WORKFORCE AND NEW INVESTMENT PLANNING
Two areas of interest for industrial manufacturers are securing workforce and planning new investments. NAM figures show that, over the next decade, nearly 3.5 million manufacturing jobs will likely be needed, and two million are expected to go unfilled due to the skills gap.
A 2016 phone survey conducted by BSI Global Research, with results presented by PricewatershouseCoopers (PwC), a multinational professional services network, found that in total, 32 percent of industrial manufacturers planned to add employees to their workforce in 2017. That was down from the 38 percent in the first-quarter of 2016, and off 20 points from a year ago (52 percent).
The phone survey also found that, overall, 43 percent of U.S. industrial manufacturers surveyed planned major new investments of capital during 2017. The survey reported that 80 percent of respondents planned to increase operational spending on new product or service introductions, research and development, information technology and business acquisitions.
THE POWER OF SIZE
NAM also reported that the vast majority of manufacturing firms in the United States are quite small. In 2015, there were 251,774 firms in the manufacturing sector, with all but 3,813 firms considered to be small (i.e., having fewer than 500 employees).
A number of those smaller manufacturing operations are located in communities with important distribution assets in places like Hinesville, Georgia in Liberty County.
Here, the Liberty County Development Authority (LCDA) offers two industrial parks, Tradeport East Business Center and Tradeport West Business Center, both located near the Port of Savannah, and both drawing workforce from retiring military veterans in nearby Fort Stewart. “Those military retiring from Fort Stewart have many skills related to what they do at the fort, and they can typically take those skills and transfer them to a lot of manufacturing areas,” Carmen Cole, director of administration and finance for the LCDA, says. “We saw that in manufacturers with technology operations. They were very interested in utilizing the electricians and the mechanics coming out of the military. If we can put them to work here they will stay.”
The area features a mix of manufacturing operations, including Elan Technology, a glass and ceramic insulator company; Waltrich Plastics, a plastics manufacturer; and SNF Floquip, which manufactures watersoluble polymer feed equipment.
Cole says that they have a lot of land there and are looking to develop it for more distribution and advanced manufacturing operations.
Another area with a collection of small manufacturers is Indian River County in Florida, located on the Atlantic Ocean side of state about equidistant from Miami to the south and Orlando to the north. The county also includes the cities of Vero Beach and Sebastian.
Their largest employer is Piper Aircraft, at the Vero Beach Regional Airport. “Piper is really upping employment numbers,” Helene Caseltine, director of economic development for Indian River County Chamber of Commerce, says. “They have 900 employees now and still have 80 positions left. Their sales are really going crazy and we are thrilled.”
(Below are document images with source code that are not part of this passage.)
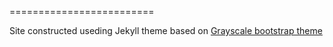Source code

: 
=========================

Site constructed useding Jekyll theme based on [Grayscale bootstrap theme ](http://ironsummitmedia.github.io/startbootstrap-grayscale/)

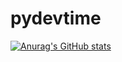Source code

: # pydevtime
[![Anurag's GitHub stats](https://github-readme-stats.vercel.app/api?username=tvtrong)](https://github.com/anuraghazra/github-readme-stats)
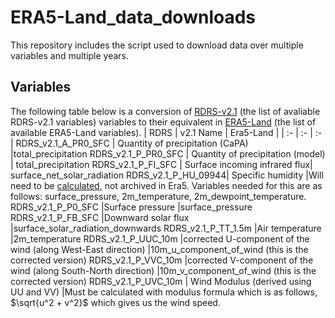 # ERA5-Land_data_downloads

This repository includes the script used to download data over multiple variables and multiple years. 

## Variables
The following table below is a conversion of [RDRS-v2.1](https://github.com/julemai/CaSPAr/wiki/Available-products#list-of-available-variables-in-rdrs-v2-and-rdrs-v21) 
(the list of avaliable RDRS-v2.1 variables) variables to their equivalent in [ERA5-Land](https://confluence.ecmwf.int/display/CKB/ERA5-Land%3A+data+documentation#ERA5Land:datadocumentation-Dataformat)
(the list of available ERA5-Land variables). 
| RDRS | v2.1 Name | Era5-Land | 
| :-  | :-       | :-       |
RDRS_v2.1_A_PR0_SFC |	Quantity of precipitation (CaPA)	|total_precipitation
RDRS_v2.1_P_PR0_SFC |	Quantity of precipitation (model) |	total_precipitation
RDRS_v2.1_P_FI_SFC	| Surface incoming infrared flux|	surface_net_solar_radiation
RDRS_v2.1_P_HU_09944|	Specific humidity	|Will need to be [calculated](https://confluence.ecmwf.int/pages/viewpage.action?pageId=171411214), not archived in Era5. Variables needed for this are as follows: surface_pressure, 2m_temperature, 2m_dewpoint_temperature.
RDRS_v2.1_P_P0_SFC	|Surface pressure	|surface_pressure	
RDRS_v2.1_P_FB_SFC	|Downward solar flux	|surface_solar_radiation_downwards
RDRS_v2.1_P_TT_1.5m	|Air temperature	|2m_temperature	
RDRS_v2.1_P_UUC_10m	|corrected U-component of the wind (along West-East direction)	|10m_u_component_of_wind (this is the corrected version)
RDRS_v2.1_P_VVC_10m	|corrected V-component of the wind (along South-North direction)	|10m_v_component_of_wind (this is the corrected version)
RDRS_v2.1_P_UVC_10m |	Wind Modulus (derived using UU and VV)	|Must be calculated with modulus formula which is as follows, $\sqrt{u^2 + v^2}$ which gives us the wind speed. 

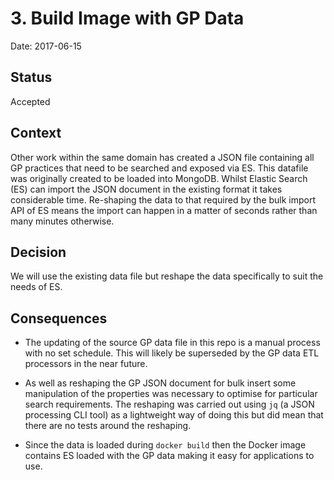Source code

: # 3. Build Image with GP Data

Date: 2017-06-15

## Status

Accepted

## Context

Other work within the same domain has created a JSON file containing all GP practices that need to be searched and exposed via ES. This datafile was originally created to be loaded into MongoDB. Whilst Elastic Search (ES) can import the JSON document in the existing format it takes considerable time. Re-shaping the data to that required by the bulk import API of ES means the import can happen in a matter of seconds rather than many minutes otherwise.

## Decision

We will use the existing data file but reshape the data specifically to suit the needs of ES.

## Consequences

- The updating of the source GP data file in this repo is a manual process with no set schedule. This will likely be superseded by the GP data ETL processors in the near future.

- As well as reshaping the GP JSON document for bulk insert some manipulation of the properties was necessary to optimise for particular search requirements. The reshaping was carried out using `jq` (a JSON processing CLI tool) as a lightweight way of doing this but did mean that there are no tests around the reshaping.

- Since the data is loaded during `docker build` then the Docker image contains ES loaded with the GP data making it easy for applications to use. 
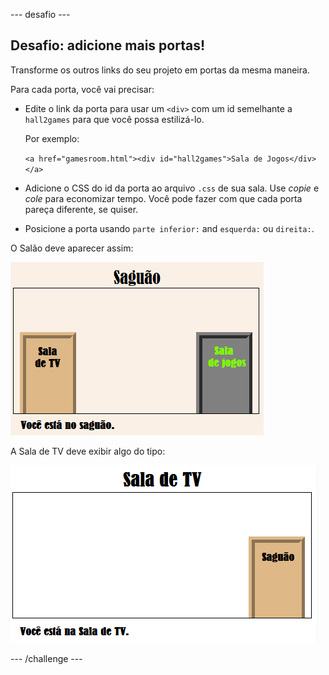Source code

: \--- desafio \---

## Desafio: adicione mais portas!

Transforme os outros links do seu projeto em portas da mesma maneira.

Para cada porta, você vai precisar:

+ Edite o link da porta para usar um `<div>` com um id semelhante a ` hall2games` para que você possa estilizá-lo.
    
    Por exemplo:
    
    `<a href="gamesroom.html"><div id="hall2games">Sala de Jogos</div></a>`

+ Adicione o CSS do id da porta ao arquivo `.css` de sua sala. Use *copie* e *cole* para economizar tempo. Você pode fazer com que cada porta pareça diferente, se quiser.

+ Posicione a porta usando `parte inferior:` and `esquerda:` ou `direita:`.

O Salão deve aparecer assim:

![screenshot](images/rooms-hall-doors.png)

A Sala de TV deve exibir algo do tipo:

![screenshot](images/rooms-tvroom-door.png)

\--- /challenge \---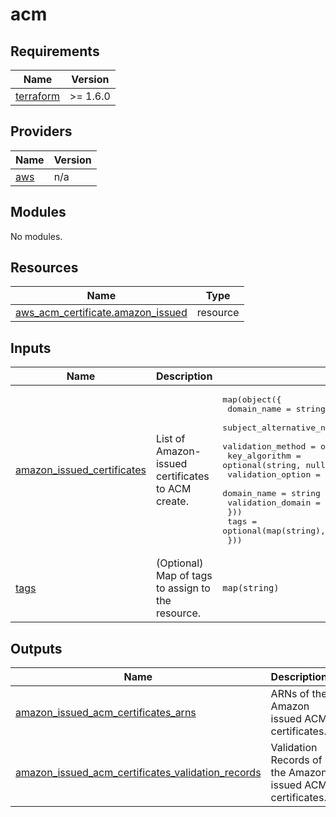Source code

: <!-- BEGIN_TF_DOCS -->
# acm

## Requirements

| Name | Version |
|------|---------|
| <a name="requirement_terraform"></a> [terraform](#requirement\_terraform) | >= 1.6.0 |

## Providers

| Name | Version |
|------|---------|
| <a name="provider_aws"></a> [aws](#provider\_aws) | n/a |

## Modules

No modules.

## Resources

| Name | Type |
|------|------|
| [aws_acm_certificate.amazon_issued](https://registry.terraform.io/providers/hashicorp/aws/latest/docs/resources/acm_certificate) | resource |

## Inputs

| Name | Description | Type | Default | Required |
|------|-------------|------|---------|:--------:|
| <a name="input_amazon_issued_certificates"></a> [amazon\_issued\_certificates](#input\_amazon\_issued\_certificates) | List of Amazon-issued certificates to ACM create. | <pre>map(object({<br>    domain_name               = string<br>    subject_alternative_names = optional(list(string), [])<br>    validation_method         = optional(string, null)<br>    key_algorithm             = optional(string, null)<br>    validation_option = optional(object({<br>      domain_name       = string<br>      validation_domain = string<br>    }))<br>    tags = optional(map(string), {})<br>  }))</pre> | `{}` | no |
| <a name="input_tags"></a> [tags](#input\_tags) | (Optional) Map of tags to assign to the resource. | `map(string)` | `{}` | no |

## Outputs

| Name | Description |
|------|-------------|
| <a name="output_amazon_issued_acm_certificates_arns"></a> [amazon\_issued\_acm\_certificates\_arns](#output\_amazon\_issued\_acm\_certificates\_arns) | ARNs of the Amazon issued ACM certificates. |
| <a name="output_amazon_issued_acm_certificates_validation_records"></a> [amazon\_issued\_acm\_certificates\_validation\_records](#output\_amazon\_issued\_acm\_certificates\_validation\_records) | Validation Records of the Amazon issued ACM certificates. |
<!-- END_TF_DOCS -->
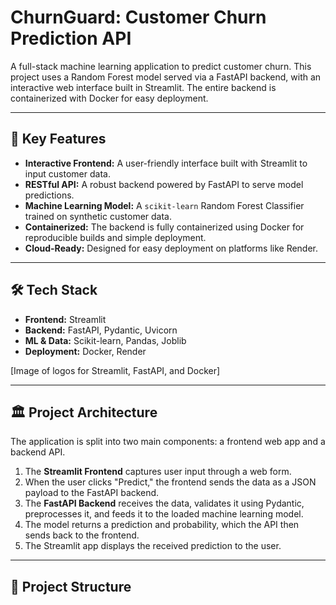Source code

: # ChurnGuard: Customer Churn Prediction API

A full-stack machine learning application to predict customer churn. This project uses a Random Forest model served via a FastAPI backend, with an interactive web interface built in Streamlit. The entire backend is containerized with Docker for easy deployment.

---

## 🚀 Key Features

* **Interactive Frontend:** A user-friendly interface built with Streamlit to input customer data.
* **RESTful API:** A robust backend powered by FastAPI to serve model predictions.
* **Machine Learning Model:** A `scikit-learn` Random Forest Classifier trained on synthetic customer data.
* **Containerized:** The backend is fully containerized using Docker for reproducible builds and simple deployment.
* **Cloud-Ready:** Designed for easy deployment on platforms like Render.

---

## 🛠️ Tech Stack

* **Frontend:** Streamlit
* **Backend:** FastAPI, Pydantic, Uvicorn
* **ML & Data:** Scikit-learn, Pandas, Joblib
* **Deployment:** Docker, Render

[Image of logos for Streamlit, FastAPI, and Docker]

---

## 🏛️ Project Architecture

The application is split into two main components: a frontend web app and a backend API.

1.  The **Streamlit Frontend** captures user input through a web form.
2.  When the user clicks "Predict," the frontend sends the data as a JSON payload to the FastAPI backend.
3.  The **FastAPI Backend** receives the data, validates it using Pydantic, preprocesses it, and feeds it to the loaded machine learning model.
4.  The model returns a prediction and probability, which the API then sends back to the frontend.
5.  The Streamlit app displays the received prediction to the user.

---

## 📂 Project Structure
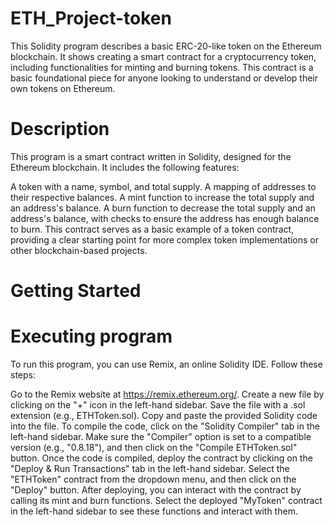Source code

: # ETH_Project-token
This Solidity program describes a basic ERC-20-like token on the Ethereum blockchain. It shows creating a smart contract for a cryptocurrency token, including functionalities for minting and burning tokens. This contract is a basic foundational piece for anyone looking to understand or develop their own tokens on Ethereum.
# Description
This program is a smart contract written in Solidity, designed for the Ethereum blockchain. It includes the following features:

A token with a name, symbol, and total supply.
A mapping of addresses to their respective balances.
A mint function to increase the total supply and an address's balance.
A burn function to decrease the total supply and an address's balance, with checks to ensure the address has enough balance to burn.
This contract serves as a basic example of a token contract, providing a clear starting point for more complex token implementations or other blockchain-based projects.
# Getting Started
# Executing program
To run this program, you can use Remix, an online Solidity IDE. Follow these steps:

Go to the Remix website at https://remix.ethereum.org/.
Create a new file by clicking on the "+" icon in the left-hand sidebar. Save the file with a .sol extension (e.g., ETHToken.sol).
Copy and paste the provided Solidity code into the file.
To compile the code, click on the "Solidity Compiler" tab in the left-hand sidebar. Make sure the "Compiler" option is set to a compatible version (e.g., "0.8.18"), and then click on the "Compile ETHToken.sol" button.
Once the code is compiled, deploy the contract by clicking on the "Deploy & Run Transactions" tab in the left-hand sidebar. Select the "ETHToken" contract from the dropdown menu, and then click on the "Deploy" button.
After deploying, you can interact with the contract by calling its mint and burn functions. Select the deployed "MyToken" contract in the left-hand sidebar to see these functions and interact with them.
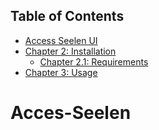## Table of Contents

- [Access Seelen UI](#Acces-Seelen)
- [Chapter 2: Installation](#chapter-2-installation)
  - [Chapter 2.1: Requirements](#chapter-21-requirements)
- [Chapter 3: Usage](#chapter-3-usage)


# Acces-Seelen
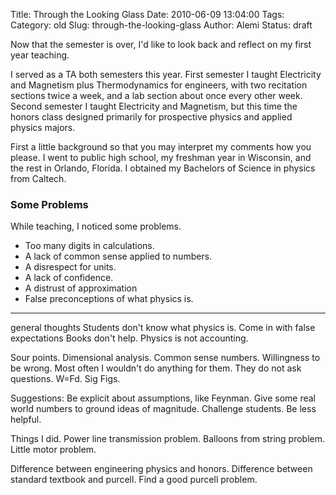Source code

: Title: Through the Looking Glass
Date: 2010-06-09 13:04:00
Tags: 
Category: old
Slug: through-the-looking-glass
Author: Alemi
Status: draft

Now that the semester is over, I'd like to look back and reflect on my first year teaching.  

I served as a TA both semesters this year.  First semester I taught Electricity and Magnetism plus Thermodynamics for engineers, with two recitation sections twice a week, and a lab section about once every other week.  Second semester I taught Electricity and Magnetism, but this time the honors class designed primarily for prospective physics and applied physics majors.


First a little background so that you may interpret my comments how you please.  I went to public high school, my freshman year in Wisconsin, and the rest in Orlando, Florida.  I obtained my Bachelors of Science in physics from Caltech. 

<h3>Some Problems </h3>
While teaching, I noticed some problems.  
<ul><li> Too many digits in calculations.</li><li> A lack of common sense applied to numbers. </li><li> A disrespect for units. </li><li> A lack of confidence. </li><li> A distrust of approximation </li><li> False preconceptions of what physics is. </li></ul>



------------------
general thoughts
Students don't know what physics is.  Come in with false expectations
Books don't help.  Physics is not accounting.

Sour points.
Dimensional analysis.  Common sense numbers.  Willingness to be wrong.  Most often I wouldn't do anything for them.   They do not ask questions.  W=Fd.  Sig Figs.

Suggestions:
Be explicit about assumptions, like Feynman.  Give some real world numbers to ground ideas of magnitude.  Challenge students.  Be less helpful.  

Things I did.
Power line transmission problem.  Balloons from string problem.  Little motor problem.  

Difference between engineering physics and honors.  Difference between standard textbook and purcell.  Find a good purcell problem.
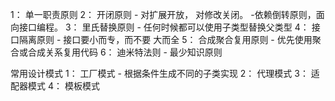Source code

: 1： 单一职责原则
2： 开闭原则 - 对扩展开放， 对修改关闭。 -依赖倒转原则，面向接口编程。
3： 里氏替换原则 - 任何时候都可以使用子类型替换父类型
4： 接口隔离原则 - 接口要小而专，而不要 大而全
5： 合成聚合复用原则 - 优先使用聚合或合成关系复用代码
6： 迪米特法则 - 最少知识原则

常用设计模式
1： 工厂模式 - 根据条件生成不同的子类实现
2： 代理模式
3： 适配器模式
4： 模板模式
The area is also home to a new boat manufacturer, 7Oceans, makers of racing boats and pleasure craft. The company was founded in Miami two years ago before moving construction operations to Sebastian. “They have just three people now but are looking to hire another 10 or 12,” Caseltine says. The company is looking for riggers, or electronics installers.
Triton Subs, makers of personal submarines and submersibles that sell for upwards of $3 million, are in the process of getting a larger building renovated, which would more than double the size of their facility in Sebastian.
DIGITAL TRANSFORMATION HITS ITS STRIDE
The use of more information technology, and the management of the data analytics it generates, is pushing industrial manufacturing forward.
A PwC report about manufacturing trends indicates that leading manufacturing companies are focusing heavily on digital and technology capabilities, in addition to customer experience and mergers and acquisitions.
Companies are deploying a number of key technologies to digitize production as well as their entire supply chain, the PwC report found. These include big data analytics solutions, end- to-end, real time planning and connectivity, autonomous systems and work augmentation, among many others.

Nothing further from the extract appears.